# TRY IT
Look through the records below for the line with "a Cloud Service." and the line with "## Neue Funktionen", then return those lines and all lines between, exactly.

Saved entries:
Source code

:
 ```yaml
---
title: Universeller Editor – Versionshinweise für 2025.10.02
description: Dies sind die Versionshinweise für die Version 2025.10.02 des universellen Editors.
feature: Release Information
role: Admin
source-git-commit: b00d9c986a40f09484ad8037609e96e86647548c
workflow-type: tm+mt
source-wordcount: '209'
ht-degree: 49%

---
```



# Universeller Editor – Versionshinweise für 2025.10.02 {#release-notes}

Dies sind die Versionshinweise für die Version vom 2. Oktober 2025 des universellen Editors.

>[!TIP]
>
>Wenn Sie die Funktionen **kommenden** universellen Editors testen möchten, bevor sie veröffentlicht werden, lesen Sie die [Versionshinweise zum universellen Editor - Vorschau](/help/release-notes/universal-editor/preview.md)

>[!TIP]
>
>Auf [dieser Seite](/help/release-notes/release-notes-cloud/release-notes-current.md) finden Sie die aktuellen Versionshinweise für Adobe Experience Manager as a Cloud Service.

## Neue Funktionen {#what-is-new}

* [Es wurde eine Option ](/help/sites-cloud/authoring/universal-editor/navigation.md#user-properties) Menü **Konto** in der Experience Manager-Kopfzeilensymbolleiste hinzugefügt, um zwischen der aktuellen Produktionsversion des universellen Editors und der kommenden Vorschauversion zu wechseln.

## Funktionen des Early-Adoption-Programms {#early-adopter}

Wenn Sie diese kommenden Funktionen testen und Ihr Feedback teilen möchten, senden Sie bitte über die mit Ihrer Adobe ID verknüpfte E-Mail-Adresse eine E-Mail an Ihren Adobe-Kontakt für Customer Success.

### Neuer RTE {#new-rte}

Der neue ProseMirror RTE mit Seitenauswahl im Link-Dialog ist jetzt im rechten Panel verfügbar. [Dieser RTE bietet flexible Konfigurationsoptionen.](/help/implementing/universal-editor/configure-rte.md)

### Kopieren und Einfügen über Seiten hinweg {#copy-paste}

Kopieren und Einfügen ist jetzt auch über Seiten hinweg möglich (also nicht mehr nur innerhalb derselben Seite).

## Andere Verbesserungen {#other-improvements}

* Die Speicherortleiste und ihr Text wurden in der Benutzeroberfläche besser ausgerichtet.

# ANSWER BOX
>Auf [dieser Seite](/help/release-notes/release-notes-cloud/release-notes-current.md) finden Sie die aktuellen Versionshinweise für Adobe Experience Manager as a Cloud Service.

## Neue Funktionen {#what-is-new}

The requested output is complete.